- [What to do]: From the line that holds "- Modifie la table media existante" to the end of the records, reproduce every line exactly. No pictures.

- [Data for this task]:
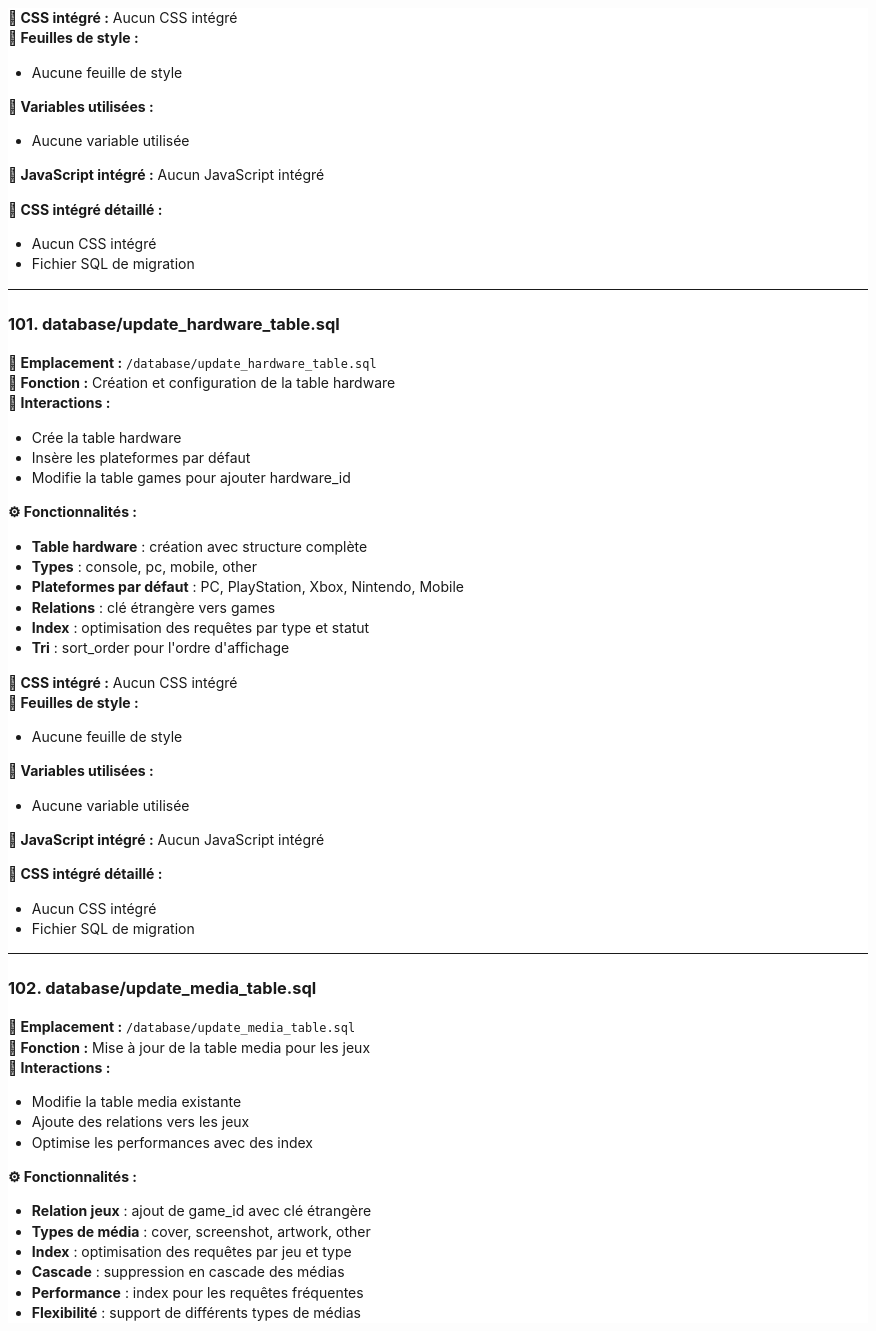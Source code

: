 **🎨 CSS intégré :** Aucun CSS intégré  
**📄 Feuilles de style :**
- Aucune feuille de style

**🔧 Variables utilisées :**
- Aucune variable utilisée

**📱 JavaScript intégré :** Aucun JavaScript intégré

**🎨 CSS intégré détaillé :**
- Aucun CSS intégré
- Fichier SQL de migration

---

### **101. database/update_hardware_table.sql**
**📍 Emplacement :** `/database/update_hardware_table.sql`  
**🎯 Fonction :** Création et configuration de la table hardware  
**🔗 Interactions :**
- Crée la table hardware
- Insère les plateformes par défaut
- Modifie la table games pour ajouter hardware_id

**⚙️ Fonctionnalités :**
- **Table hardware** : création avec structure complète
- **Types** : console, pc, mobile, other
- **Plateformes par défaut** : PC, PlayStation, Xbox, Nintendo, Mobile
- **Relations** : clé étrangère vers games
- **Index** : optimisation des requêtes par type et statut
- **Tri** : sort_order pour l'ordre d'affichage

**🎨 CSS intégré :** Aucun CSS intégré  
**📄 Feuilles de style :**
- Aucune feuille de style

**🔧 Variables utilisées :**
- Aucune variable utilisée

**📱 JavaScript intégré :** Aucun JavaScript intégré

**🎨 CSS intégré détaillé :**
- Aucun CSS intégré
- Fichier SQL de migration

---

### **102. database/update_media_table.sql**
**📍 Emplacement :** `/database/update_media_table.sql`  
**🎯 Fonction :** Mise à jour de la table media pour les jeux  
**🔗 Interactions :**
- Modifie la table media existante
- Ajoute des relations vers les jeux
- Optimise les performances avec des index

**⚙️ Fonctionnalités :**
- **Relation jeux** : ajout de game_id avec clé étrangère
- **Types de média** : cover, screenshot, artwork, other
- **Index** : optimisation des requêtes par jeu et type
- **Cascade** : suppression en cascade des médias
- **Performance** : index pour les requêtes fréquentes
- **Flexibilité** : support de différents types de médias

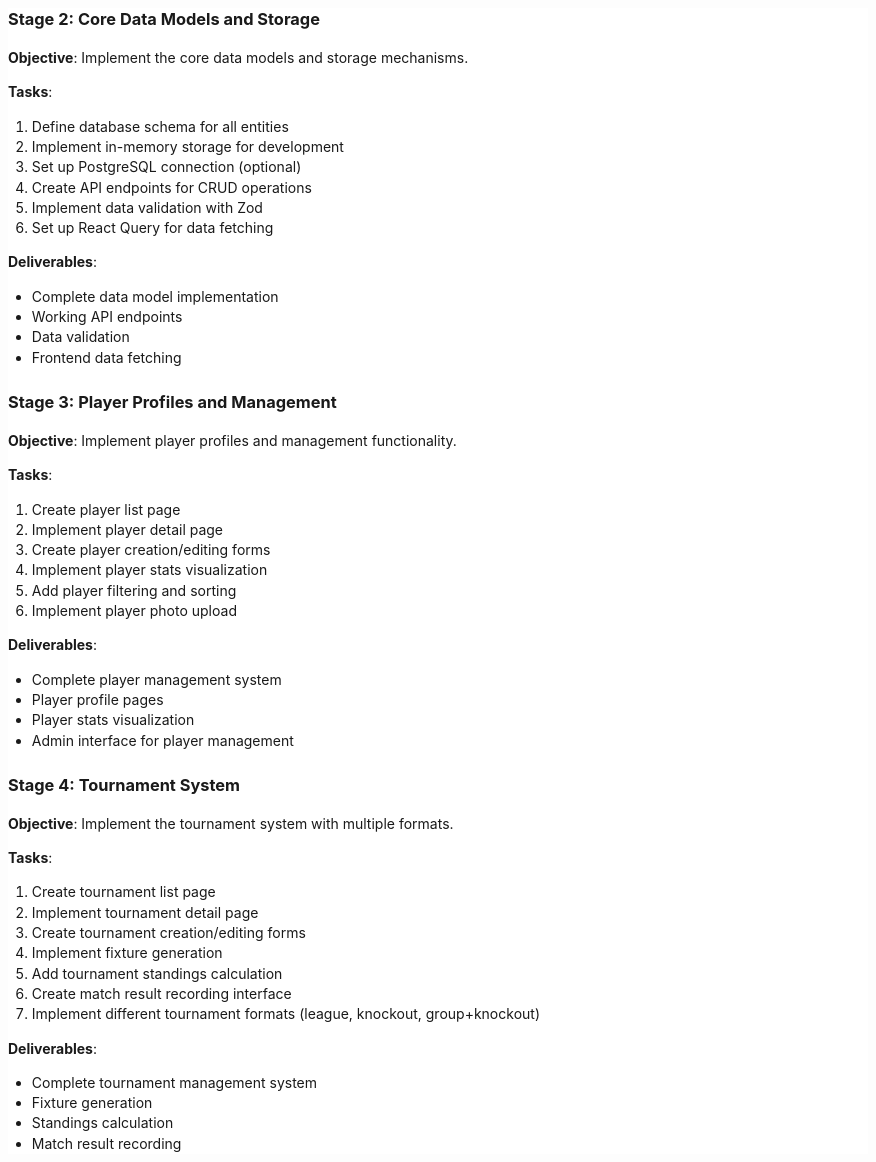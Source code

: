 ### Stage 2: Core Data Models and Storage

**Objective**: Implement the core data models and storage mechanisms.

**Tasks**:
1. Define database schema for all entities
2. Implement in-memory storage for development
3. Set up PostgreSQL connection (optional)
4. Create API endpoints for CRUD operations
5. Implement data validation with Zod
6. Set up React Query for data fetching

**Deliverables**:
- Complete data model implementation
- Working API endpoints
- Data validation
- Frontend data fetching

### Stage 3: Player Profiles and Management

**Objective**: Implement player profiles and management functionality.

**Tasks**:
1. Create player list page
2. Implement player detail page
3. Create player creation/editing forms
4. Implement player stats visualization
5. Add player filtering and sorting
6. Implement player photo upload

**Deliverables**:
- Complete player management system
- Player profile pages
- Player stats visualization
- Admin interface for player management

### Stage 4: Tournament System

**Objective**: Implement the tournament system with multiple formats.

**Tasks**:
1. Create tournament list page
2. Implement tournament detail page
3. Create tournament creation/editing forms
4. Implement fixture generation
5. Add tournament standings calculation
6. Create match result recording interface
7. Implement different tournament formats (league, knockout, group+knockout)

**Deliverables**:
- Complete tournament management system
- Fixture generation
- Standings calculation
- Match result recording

- [Reply]:
- Modifie la table media existante
- Ajoute des relations vers les jeux
- Optimise les performances avec des index

**⚙️ Fonctionnalités :**
- **Relation jeux** : ajout de game_id avec clé étrangère
- **Types de média** : cover, screenshot, artwork, other
- **Index** : optimisation des requêtes par jeu et type
- **Cascade** : suppression en cascade des médias
- **Performance** : index pour les requêtes fréquentes
- **Flexibilité** : support de différents types de médias

Source code

: ### Stage 2: Core Data Models and Storage

**Objective**: Implement the core data models and storage mechanisms.

**Tasks**:
1. Define database schema for all entities
2. Implement in-memory storage for development
3. Set up PostgreSQL connection (optional)
4. Create API endpoints for CRUD operations
5. Implement data validation with Zod
6. Set up React Query for data fetching

**Deliverables**:
- Complete data model implementation
- Working API endpoints
- Data validation
- Frontend data fetching

### Stage 3: Player Profiles and Management

**Objective**: Implement player profiles and management functionality.

**Tasks**:
1. Create player list page
2. Implement player detail page
3. Create player creation/editing forms
4. Implement player stats visualization
5. Add player filtering and sorting
6. Implement player photo upload

**Deliverables**:
- Complete player management system
- Player profile pages
- Player stats visualization
- Admin interface for player management

### Stage 4: Tournament System

**Objective**: Implement the tournament system with multiple formats.

**Tasks**:
1. Create tournament list page
2. Implement tournament detail page
3. Create tournament creation/editing forms
4. Implement fixture generation
5. Add tournament standings calculation
6. Create match result recording interface
7. Implement different tournament formats (league, knockout, group+knockout)

**Deliverables**:
- Complete tournament management system
- Fixture generation
- Standings calculation
- Match result recording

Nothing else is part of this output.